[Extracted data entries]
┄┄┄┄┄┄
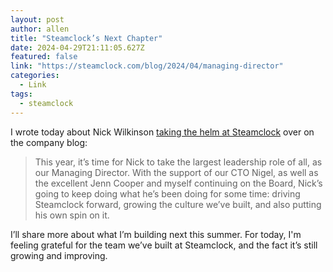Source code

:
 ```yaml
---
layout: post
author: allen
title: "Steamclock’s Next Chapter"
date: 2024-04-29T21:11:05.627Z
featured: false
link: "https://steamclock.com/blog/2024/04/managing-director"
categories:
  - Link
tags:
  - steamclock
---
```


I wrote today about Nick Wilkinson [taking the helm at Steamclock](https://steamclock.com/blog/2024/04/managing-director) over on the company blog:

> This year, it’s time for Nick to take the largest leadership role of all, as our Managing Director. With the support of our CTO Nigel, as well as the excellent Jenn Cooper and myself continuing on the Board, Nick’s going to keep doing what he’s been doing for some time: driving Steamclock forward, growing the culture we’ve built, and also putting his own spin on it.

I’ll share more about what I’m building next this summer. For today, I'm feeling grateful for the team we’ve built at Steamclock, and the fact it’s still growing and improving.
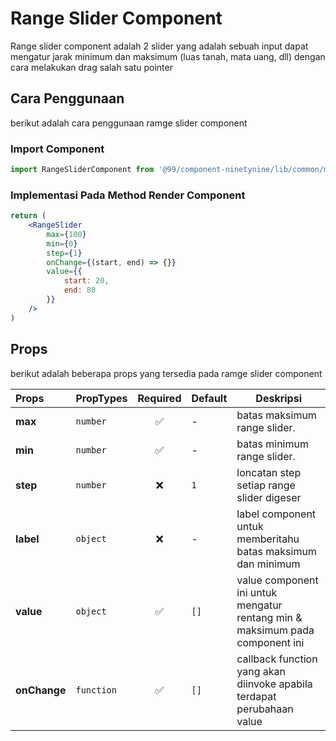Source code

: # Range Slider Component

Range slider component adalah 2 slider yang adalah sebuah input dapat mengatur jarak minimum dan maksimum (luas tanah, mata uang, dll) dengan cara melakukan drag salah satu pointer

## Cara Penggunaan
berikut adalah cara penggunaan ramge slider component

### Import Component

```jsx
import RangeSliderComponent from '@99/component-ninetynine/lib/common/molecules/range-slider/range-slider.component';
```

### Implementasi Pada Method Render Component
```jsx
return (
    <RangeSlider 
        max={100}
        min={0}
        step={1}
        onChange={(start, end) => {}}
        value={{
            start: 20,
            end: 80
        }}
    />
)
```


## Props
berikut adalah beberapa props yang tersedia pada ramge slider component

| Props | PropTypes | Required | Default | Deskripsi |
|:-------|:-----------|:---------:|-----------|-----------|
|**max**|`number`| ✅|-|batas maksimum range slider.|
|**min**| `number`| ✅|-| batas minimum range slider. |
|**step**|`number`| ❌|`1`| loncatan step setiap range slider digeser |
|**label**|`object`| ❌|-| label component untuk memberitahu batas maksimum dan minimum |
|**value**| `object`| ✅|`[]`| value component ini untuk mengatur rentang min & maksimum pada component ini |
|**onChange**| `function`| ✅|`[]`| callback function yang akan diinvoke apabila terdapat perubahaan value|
┄┄┄┄┄┄
- _WHAT TO PRODUCE_: What is needed is each line from the records with the word "number" in it.

- _EXERCISE OUTPUT_:
|**max**|`number`| ✅|-|batas maksimum range slider.|
|**min**| `number`| ✅|-| batas minimum range slider. |
|**step**|`number`| ❌|`1`| loncatan step setiap range slider digeser |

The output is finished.